## [Directions for this task]
Output all entries below exactly as they are given.

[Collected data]
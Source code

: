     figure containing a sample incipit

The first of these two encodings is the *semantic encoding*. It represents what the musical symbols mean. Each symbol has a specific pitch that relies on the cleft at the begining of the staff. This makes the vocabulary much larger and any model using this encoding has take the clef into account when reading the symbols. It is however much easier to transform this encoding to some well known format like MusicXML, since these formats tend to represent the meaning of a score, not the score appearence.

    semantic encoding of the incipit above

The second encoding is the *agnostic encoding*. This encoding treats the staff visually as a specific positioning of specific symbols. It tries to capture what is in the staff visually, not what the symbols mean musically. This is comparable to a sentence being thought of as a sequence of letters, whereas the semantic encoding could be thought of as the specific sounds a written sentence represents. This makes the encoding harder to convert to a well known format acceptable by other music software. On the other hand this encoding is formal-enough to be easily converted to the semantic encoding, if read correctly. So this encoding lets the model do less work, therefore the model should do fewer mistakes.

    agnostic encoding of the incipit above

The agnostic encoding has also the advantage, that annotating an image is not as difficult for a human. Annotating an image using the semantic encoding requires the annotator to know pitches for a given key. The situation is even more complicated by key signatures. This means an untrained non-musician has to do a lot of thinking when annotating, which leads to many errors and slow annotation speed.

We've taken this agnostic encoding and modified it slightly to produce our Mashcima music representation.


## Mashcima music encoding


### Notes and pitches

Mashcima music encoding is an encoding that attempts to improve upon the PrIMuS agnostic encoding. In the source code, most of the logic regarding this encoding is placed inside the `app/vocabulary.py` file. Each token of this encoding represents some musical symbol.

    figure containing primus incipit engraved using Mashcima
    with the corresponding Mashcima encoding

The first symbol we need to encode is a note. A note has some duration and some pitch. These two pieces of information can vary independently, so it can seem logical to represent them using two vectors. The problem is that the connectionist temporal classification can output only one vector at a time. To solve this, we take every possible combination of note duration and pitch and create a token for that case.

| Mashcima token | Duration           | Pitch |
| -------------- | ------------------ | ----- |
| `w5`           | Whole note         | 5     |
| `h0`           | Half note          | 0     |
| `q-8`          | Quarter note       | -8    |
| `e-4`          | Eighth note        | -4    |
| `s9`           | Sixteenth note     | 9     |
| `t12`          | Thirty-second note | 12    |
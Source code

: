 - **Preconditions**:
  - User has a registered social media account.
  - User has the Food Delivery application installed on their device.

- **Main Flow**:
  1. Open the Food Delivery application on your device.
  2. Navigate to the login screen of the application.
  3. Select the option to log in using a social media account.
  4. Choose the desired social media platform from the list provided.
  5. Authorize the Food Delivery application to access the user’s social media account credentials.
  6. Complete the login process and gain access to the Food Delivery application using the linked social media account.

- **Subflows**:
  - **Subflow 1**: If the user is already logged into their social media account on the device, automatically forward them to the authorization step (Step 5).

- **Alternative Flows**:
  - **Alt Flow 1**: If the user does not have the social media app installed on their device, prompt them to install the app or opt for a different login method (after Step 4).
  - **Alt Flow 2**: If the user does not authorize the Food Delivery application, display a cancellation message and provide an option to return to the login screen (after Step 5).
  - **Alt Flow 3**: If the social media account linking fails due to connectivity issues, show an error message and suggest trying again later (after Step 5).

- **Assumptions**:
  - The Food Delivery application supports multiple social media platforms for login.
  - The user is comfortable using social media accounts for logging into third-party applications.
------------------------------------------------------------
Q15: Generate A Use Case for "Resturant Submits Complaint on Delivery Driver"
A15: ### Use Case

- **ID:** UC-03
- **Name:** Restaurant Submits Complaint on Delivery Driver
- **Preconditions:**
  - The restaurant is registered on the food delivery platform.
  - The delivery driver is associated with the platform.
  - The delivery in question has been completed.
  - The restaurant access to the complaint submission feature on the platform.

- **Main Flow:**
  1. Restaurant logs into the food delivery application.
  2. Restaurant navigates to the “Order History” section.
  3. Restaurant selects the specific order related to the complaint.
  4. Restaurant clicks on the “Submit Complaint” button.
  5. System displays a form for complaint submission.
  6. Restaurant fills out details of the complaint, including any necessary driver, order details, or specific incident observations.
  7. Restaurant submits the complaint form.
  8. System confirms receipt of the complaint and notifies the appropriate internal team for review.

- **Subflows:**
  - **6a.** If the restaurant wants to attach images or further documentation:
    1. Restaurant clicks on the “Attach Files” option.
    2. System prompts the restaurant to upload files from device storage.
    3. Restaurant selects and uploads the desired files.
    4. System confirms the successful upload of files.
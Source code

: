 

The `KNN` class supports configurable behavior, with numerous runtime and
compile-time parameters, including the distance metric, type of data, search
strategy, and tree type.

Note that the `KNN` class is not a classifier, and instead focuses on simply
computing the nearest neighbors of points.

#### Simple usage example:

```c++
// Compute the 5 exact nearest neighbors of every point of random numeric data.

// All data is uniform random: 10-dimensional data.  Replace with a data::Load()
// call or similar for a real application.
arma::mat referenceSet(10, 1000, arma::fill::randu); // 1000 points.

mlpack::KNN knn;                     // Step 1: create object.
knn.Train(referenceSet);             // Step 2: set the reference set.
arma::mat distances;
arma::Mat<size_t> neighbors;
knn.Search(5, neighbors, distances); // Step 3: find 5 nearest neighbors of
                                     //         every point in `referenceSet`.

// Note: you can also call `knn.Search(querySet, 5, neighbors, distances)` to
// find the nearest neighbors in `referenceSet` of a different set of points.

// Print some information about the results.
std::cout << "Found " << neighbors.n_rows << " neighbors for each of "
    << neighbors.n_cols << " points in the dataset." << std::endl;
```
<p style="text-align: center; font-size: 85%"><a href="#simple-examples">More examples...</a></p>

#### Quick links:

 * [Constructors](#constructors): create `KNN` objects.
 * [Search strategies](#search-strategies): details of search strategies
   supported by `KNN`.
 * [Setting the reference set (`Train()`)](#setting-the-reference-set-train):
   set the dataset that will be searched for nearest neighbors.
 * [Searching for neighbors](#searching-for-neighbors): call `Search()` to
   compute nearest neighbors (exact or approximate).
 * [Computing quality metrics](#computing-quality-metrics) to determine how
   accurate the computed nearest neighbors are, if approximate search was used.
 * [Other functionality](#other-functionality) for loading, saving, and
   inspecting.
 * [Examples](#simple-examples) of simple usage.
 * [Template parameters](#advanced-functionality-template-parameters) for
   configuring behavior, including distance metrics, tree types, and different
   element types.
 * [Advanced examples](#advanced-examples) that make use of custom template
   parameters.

## [Written response]
Source code

:     figure containing a sample incipit

The first of these two encodings is the *semantic encoding*. It represents what the musical symbols mean. Each symbol has a specific pitch that relies on the cleft at the begining of the staff. This makes the vocabulary much larger and any model using this encoding has take the clef into account when reading the symbols. It is however much easier to transform this encoding to some well known format like MusicXML, since these formats tend to represent the meaning of a score, not the score appearence.

    semantic encoding of the incipit above

The second encoding is the *agnostic encoding*. This encoding treats the staff visually as a specific positioning of specific symbols. It tries to capture what is in the staff visually, not what the symbols mean musically. This is comparable to a sentence being thought of as a sequence of letters, whereas the semantic encoding could be thought of as the specific sounds a written sentence represents. This makes the encoding harder to convert to a well known format acceptable by other music software. On the other hand this encoding is formal-enough to be easily converted to the semantic encoding, if read correctly. So this encoding lets the model do less work, therefore the model should do fewer mistakes.

    agnostic encoding of the incipit above

The agnostic encoding has also the advantage, that annotating an image is not as difficult for a human. Annotating an image using the semantic encoding requires the annotator to know pitches for a given key. The situation is even more complicated by key signatures. This means an untrained non-musician has to do a lot of thinking when annotating, which leads to many errors and slow annotation speed.

We've taken this agnostic encoding and modified it slightly to produce our Mashcima music representation.


## Mashcima music encoding


### Notes and pitches

Mashcima music encoding is an encoding that attempts to improve upon the PrIMuS agnostic encoding. In the source code, most of the logic regarding this encoding is placed inside the `app/vocabulary.py` file. Each token of this encoding represents some musical symbol.

    figure containing primus incipit engraved using Mashcima
    with the corresponding Mashcima encoding

The first symbol we need to encode is a note. A note has some duration and some pitch. These two pieces of information can vary independently, so it can seem logical to represent them using two vectors. The problem is that the connectionist temporal classification can output only one vector at a time. To solve this, we take every possible combination of note duration and pitch and create a token for that case.

| Mashcima token | Duration           | Pitch |
| -------------- | ------------------ | ----- |
| `w5`           | Whole note         | 5     |
| `h0`           | Half note          | 0     |
| `q-8`          | Quarter note       | -8    |
| `e-4`          | Eighth note        | -4    |
| `s9`           | Sixteenth note     | 9     |
| `t12`          | Thirty-second note | 12    |
Source code

: - **Preconditions**:
  - User has a registered social media account.
  - User has the Food Delivery application installed on their device.

- **Main Flow**:
  1. Open the Food Delivery application on your device.
  2. Navigate to the login screen of the application.
  3. Select the option to log in using a social media account.
  4. Choose the desired social media platform from the list provided.
  5. Authorize the Food Delivery application to access the user’s social media account credentials.
  6. Complete the login process and gain access to the Food Delivery application using the linked social media account.

- **Subflows**:
  - **Subflow 1**: If the user is already logged into their social media account on the device, automatically forward them to the authorization step (Step 5).

- **Alternative Flows**:
  - **Alt Flow 1**: If the user does not have the social media app installed on their device, prompt them to install the app or opt for a different login method (after Step 4).
  - **Alt Flow 2**: If the user does not authorize the Food Delivery application, display a cancellation message and provide an option to return to the login screen (after Step 5).
  - **Alt Flow 3**: If the social media account linking fails due to connectivity issues, show an error message and suggest trying again later (after Step 5).

- **Assumptions**:
  - The Food Delivery application supports multiple social media platforms for login.
  - The user is comfortable using social media accounts for logging into third-party applications.
------------------------------------------------------------
Q15: Generate A Use Case for "Resturant Submits Complaint on Delivery Driver"
A15: ### Use Case

- **ID:** UC-03
- **Name:** Restaurant Submits Complaint on Delivery Driver
- **Preconditions:**
  - The restaurant is registered on the food delivery platform.
  - The delivery driver is associated with the platform.
  - The delivery in question has been completed.
  - The restaurant access to the complaint submission feature on the platform.

- **Main Flow:**
  1. Restaurant logs into the food delivery application.
  2. Restaurant navigates to the “Order History” section.
  3. Restaurant selects the specific order related to the complaint.
  4. Restaurant clicks on the “Submit Complaint” button.
  5. System displays a form for complaint submission.
  6. Restaurant fills out details of the complaint, including any necessary driver, order details, or specific incident observations.
  7. Restaurant submits the complaint form.
  8. System confirms receipt of the complaint and notifies the appropriate internal team for review.

- **Subflows:**
  - **6a.** If the restaurant wants to attach images or further documentation:
    1. Restaurant clicks on the “Attach Files” option.
    2. System prompts the restaurant to upload files from device storage.
    3. Restaurant selects and uploads the desired files.
    4. System confirms the successful upload of files.
Source code

: 

The `KNN` class supports configurable behavior, with numerous runtime and
compile-time parameters, including the distance metric, type of data, search
strategy, and tree type.

Note that the `KNN` class is not a classifier, and instead focuses on simply
computing the nearest neighbors of points.

#### Simple usage example:

```c++
// Compute the 5 exact nearest neighbors of every point of random numeric data.

// All data is uniform random: 10-dimensional data.  Replace with a data::Load()
// call or similar for a real application.
arma::mat referenceSet(10, 1000, arma::fill::randu); // 1000 points.

mlpack::KNN knn;                     // Step 1: create object.
knn.Train(referenceSet);             // Step 2: set the reference set.
arma::mat distances;
arma::Mat<size_t> neighbors;
knn.Search(5, neighbors, distances); // Step 3: find 5 nearest neighbors of
                                     //         every point in `referenceSet`.

// Note: you can also call `knn.Search(querySet, 5, neighbors, distances)` to
// find the nearest neighbors in `referenceSet` of a different set of points.

// Print some information about the results.
std::cout << "Found " << neighbors.n_rows << " neighbors for each of "
    << neighbors.n_cols << " points in the dataset." << std::endl;
```
<p style="text-align: center; font-size: 85%"><a href="#simple-examples">More examples...</a></p>

#### Quick links:

 * [Constructors](#constructors): create `KNN` objects.
 * [Search strategies](#search-strategies): details of search strategies
   supported by `KNN`.
 * [Setting the reference set (`Train()`)](#setting-the-reference-set-train):
   set the dataset that will be searched for nearest neighbors.
 * [Searching for neighbors](#searching-for-neighbors): call `Search()` to
   compute nearest neighbors (exact or approximate).
 * [Computing quality metrics](#computing-quality-metrics) to determine how
   accurate the computed nearest neighbors are, if approximate search was used.
 * [Other functionality](#other-functionality) for loading, saving, and
   inspecting.
 * [Examples](#simple-examples) of simple usage.
 * [Template parameters](#advanced-functionality-template-parameters) for
   configuring behavior, including distance metrics, tree types, and different
   element types.
 * [Advanced examples](#advanced-examples) that make use of custom template
   parameters.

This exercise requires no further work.